Half an hour later he comes into the room. “I want to move the plywood in the back room. Do I have your permission to move your stuff out of the way?”
“Sure. Do you need any help?”
I went on with my work.* He was back a few minutes later. “Some of the things need two people to move.”
“Okay, I’m coming.”
This all lead to a huge row. Seems that it’s “humiliating” for him to ask for my assistance. I should be willing and eager to “work as a team” on a project that is for “both of us.”
First off, that fucking plywood is for boat building. I have absolutely nothing to do with that plywood or the boat is will be used for. It has nothing to do with me except that it is stored in what he said would be my space when I agreed to move in with him. Moving it is in no way MY project.
According to him, there shouldn’t be My projects and His projects – it’s all supposed to be a teamwork effort towards a common goal. And on and on.
I was out of line when I asked if he wanted my help. I’m not using the “correct language” and my mind set is all wrong – I should be eager to jump up and take on any “project” that he’s involved with, I should know exactly what needs to happen and work to make it happen seamlessly. I am not “helping” him, so I shouldn’t be using that word.
“Fine. What words would you like me to use to express my willingness to join you in doing a job that requires two people?”
“You need to figure that out for yourself.”
“Obviously I am not figuring it out for myself, so maybe you could help me out here and share with me the “correct” language?”
What a can of worms I opened there. He sat down and started lecturing. I cut him off with, “I really don’t have the time or desire to have this circular argument right now. Could we just move this plywood and move on to something else?”
Nope. I kept insisting until he got agitated at my ignorance and inability to “internalize” these important issues. Finally, when he wasn’t getting anything but me looking at the floor, he said, “Why don’t you go fuck yourself?!?” He said it twice. I left the room.
He came after me, calling me a “petulant, self-righteous child” and demanded that I respond to him.
“You told me to go fuck myself, so I left the room.
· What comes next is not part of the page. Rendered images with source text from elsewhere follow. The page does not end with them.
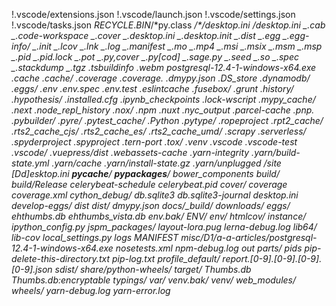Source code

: !.vscode/extensions.json
!.vscode/launch.json
!.vscode/settings.json
!.vscode/tasks.json
$RECYCLE.BIN/
*$py.class
**/\*/desktop.ini
**/desktop.ini
_.cab
_.code-workspace
_.cover
_.desktop.ini
_.desktop.init
_.dist
_.egg
_.egg-info/
_.init
_.lcov
_.lnk
_.log
_.manifest
_.mo
_.mp4
_.msi
_.msix
_.msm
_.msp
_.pid
_.pid.lock
_.pot
_.py,cover
_.py[cod]
_.sage.py
_.seed
_.so
_.spec
_.stackdump
_.tgz
_.tsbuildinfo
_.webm
_postgresql-12.4-1-windows-x64.exe
.cache
.cache/
.coverage
.coverage._
.dmypy.json
.DS_store
.dynamodb/
.eggs/
.env
.env.spec
.env.test
.eslintcache
.fusebox/
.grunt
.history/
.hypothesis/
.installed.cfg
.ipynb_checkpoints
.lock-wscript
.mypy_cache/
.next
.node_repl_history
.nox/
.npm
.nuxt
.nyc_output
.parcel-cache
.pnp._
.pybuilder/
.pyre/
.pytest_cache/
.Python
.pytype/
.ropeproject
.rpt2_cache/
.rts2_cache_cjs/
.rts2_cache_es/
.rts2_cache_umd/
.scrapy
.serverless/
.spyderproject
.spyproject
.tern-port
.tox/
.venv
.vscode
.vscode-test
.vscode/_
.vuepress/dist
.webassets-cache
.yarn-integrity
.yarn/build-state.yml
.yarn/cache
.yarn/install-state.gz
.yarn/unplugged
/site
[Dd]esktop.ini
**pycache**/
**pypackages**/
bower_components
build/
build/Release
celerybeat-schedule
celerybeat.pid
cover/
coverage
coverage.xml
cython_debug/
db.sqlite3
db.sqlite3-journal
desktop.ini
develop-eggs/
dist
dist/
dmypy.json
docs/\_build/
downloads/
eggs/
ehthumbs.db
ehthumbs_vista.db
env.bak/
ENV/
env/
htmlcov/
instance/
ipython_config.py
jspm_packages/
layout-lora.pug
lerna-debug.log*
lib64/
lib-cov
local_settings.py
logs
MANIFEST
misc/D1/a-a-articles/postgresql-12.4-1-windows-x64.exe
nosetests.xml
npm-debug.log*
out
parts/
pids
pip-delete-this-directory.txt
pip-log.txt
profile_default/
report.[0-9]_.[0-9]_.[0-9]_.[0-9]_.json
sdist/
share/python-wheels/
target/
Thumbs.db
Thumbs.db:encryptable
typings/
var/
venv.bak/
venv/
web_modules/
wheels/
yarn-debug.log*
yarn-error.log*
I deserve more respect than that!” WTF I was doing standing up for myself I don’t know, but I had had enough.
He started to berate me, to explain why I deserved to be talked to any way he wanted to, and each time he got out three words, I yelled, “You told me to go fuck myself! You told me to go fuck myself!” Over and over again, pointing my finger at his chest and getting louder with each repetition.
And then it happened. He put his hands up like he was going to take hold of me. Oh, yes he did. I took a big step back. The look on his face became predatory.
“Go ahead, slap me,” he said with a gleam in his eye.
“Oh, no, I’m not going to touch you,” I snarled back.
“We need to sit down and talk about this,” he said.
And that’s when I turned on the recorder. Time is running out for blogging tonight, so I will try to transcribe what was said tomorrow.
* Work that pays very well and requires a certain amount of concentration.